“Engineers, Geoscientists, Technologists, and Technicians Labour Market Information,” which provides supply and demand predictions for 31 key occupations in British Columbia, forecasted a tight labour market leading up to 2024.
Jointly funded by Asia Pacific Gateway Skills Table (APGST), Association of Professional Engineers and Geoscientists of British Columbia (APEGBC), Association of Consulting Engineering Companies of British Columbia (ACECBC), and Applied Science Technologists and Technicians of British Columbia (ASTTBC), the report states 31,000 job openings across the province will need to be filled over the next 10 years.
“This research has provided in depth regional data that will support a critical examination of what needs to be done to bridge the gap,” said APEGBC’s CEO, Janet Sinclair. “As a result, trends in labour supply management are shifting away from today’s boots-on-the-ground model to accommodate the global nature of those professions.”

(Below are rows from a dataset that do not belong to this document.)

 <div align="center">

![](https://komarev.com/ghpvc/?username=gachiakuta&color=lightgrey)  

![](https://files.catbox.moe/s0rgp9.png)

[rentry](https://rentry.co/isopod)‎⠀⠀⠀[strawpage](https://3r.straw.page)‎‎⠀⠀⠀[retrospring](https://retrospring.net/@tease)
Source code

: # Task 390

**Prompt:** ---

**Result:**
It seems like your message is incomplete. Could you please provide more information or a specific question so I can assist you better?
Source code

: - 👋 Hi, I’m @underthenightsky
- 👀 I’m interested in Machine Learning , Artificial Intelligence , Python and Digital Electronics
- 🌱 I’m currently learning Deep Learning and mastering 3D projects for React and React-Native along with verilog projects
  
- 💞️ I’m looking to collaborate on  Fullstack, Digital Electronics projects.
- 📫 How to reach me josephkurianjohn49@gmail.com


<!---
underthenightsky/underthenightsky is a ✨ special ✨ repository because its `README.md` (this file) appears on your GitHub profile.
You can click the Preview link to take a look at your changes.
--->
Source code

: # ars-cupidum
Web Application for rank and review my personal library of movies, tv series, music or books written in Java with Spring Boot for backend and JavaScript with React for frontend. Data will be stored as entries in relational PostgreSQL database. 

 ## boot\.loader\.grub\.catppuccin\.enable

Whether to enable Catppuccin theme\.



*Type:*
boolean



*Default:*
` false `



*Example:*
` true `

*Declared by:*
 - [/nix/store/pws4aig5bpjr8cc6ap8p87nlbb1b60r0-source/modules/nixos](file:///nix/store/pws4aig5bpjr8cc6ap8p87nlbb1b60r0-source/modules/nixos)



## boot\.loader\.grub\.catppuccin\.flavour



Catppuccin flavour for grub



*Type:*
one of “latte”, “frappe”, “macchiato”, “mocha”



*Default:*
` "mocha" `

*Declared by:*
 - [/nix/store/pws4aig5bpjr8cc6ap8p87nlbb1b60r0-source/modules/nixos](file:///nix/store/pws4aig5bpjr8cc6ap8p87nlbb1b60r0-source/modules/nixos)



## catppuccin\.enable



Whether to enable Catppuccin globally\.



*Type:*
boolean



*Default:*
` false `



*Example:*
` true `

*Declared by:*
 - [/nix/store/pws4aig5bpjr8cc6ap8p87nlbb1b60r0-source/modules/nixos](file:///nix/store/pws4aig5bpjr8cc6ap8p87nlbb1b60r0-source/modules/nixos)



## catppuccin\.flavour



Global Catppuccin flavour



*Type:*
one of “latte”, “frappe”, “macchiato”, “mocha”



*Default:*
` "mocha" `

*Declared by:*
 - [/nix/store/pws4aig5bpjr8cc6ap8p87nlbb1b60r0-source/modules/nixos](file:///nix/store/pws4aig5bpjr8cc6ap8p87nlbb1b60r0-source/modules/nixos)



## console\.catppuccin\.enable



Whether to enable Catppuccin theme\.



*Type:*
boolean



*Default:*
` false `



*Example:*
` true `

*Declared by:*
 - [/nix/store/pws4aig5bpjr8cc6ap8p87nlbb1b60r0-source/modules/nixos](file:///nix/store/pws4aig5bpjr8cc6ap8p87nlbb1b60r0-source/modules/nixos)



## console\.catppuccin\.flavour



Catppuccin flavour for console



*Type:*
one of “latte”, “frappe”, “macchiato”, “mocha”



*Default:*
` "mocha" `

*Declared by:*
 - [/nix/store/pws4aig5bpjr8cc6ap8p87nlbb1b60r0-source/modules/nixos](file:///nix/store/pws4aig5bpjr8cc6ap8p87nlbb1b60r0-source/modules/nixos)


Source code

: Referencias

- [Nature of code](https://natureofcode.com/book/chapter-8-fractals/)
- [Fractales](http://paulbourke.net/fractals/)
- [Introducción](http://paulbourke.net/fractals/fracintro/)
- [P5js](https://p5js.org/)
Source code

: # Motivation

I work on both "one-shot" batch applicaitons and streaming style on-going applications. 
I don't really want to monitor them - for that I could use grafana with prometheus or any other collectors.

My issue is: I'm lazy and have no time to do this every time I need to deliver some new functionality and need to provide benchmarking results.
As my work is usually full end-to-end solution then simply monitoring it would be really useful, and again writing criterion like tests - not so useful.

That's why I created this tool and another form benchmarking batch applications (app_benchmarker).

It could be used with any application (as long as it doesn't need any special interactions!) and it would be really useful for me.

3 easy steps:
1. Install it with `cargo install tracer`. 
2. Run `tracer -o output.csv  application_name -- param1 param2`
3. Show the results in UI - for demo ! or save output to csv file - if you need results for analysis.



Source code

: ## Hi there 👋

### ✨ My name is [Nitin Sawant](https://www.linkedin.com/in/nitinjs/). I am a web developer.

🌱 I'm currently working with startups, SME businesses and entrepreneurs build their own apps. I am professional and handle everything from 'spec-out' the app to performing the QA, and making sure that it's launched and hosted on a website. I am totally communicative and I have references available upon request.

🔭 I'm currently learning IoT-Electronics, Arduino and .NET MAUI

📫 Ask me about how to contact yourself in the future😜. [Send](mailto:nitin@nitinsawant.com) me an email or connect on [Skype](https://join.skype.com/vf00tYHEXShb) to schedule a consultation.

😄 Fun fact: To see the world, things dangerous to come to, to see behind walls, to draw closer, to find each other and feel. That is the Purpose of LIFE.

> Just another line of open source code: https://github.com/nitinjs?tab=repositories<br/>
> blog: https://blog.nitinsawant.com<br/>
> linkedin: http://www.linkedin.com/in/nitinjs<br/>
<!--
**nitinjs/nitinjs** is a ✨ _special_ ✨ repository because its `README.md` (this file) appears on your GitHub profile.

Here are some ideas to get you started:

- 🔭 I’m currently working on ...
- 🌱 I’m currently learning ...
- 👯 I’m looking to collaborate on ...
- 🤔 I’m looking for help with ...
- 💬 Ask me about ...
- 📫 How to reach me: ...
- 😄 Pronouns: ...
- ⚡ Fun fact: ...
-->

Southeast and Northern British Columbia is forecasted to experience the greatest labour tightness and shortages due to small populations and billions of dollars in anticipated resource projects. According to the study, part of the solution to fill job vacancies will be to employ immigrants and workers who are new to the workforce.
Experienced workers moving in from other sectors of the labour force or coming to British Columbia from out-of-province will make up 10 per cent of the new supply of workers. This is a preferred method of recruitment, but the small supply will not meet the demand— 40 per cent of workers will need to come from other countries to meet it.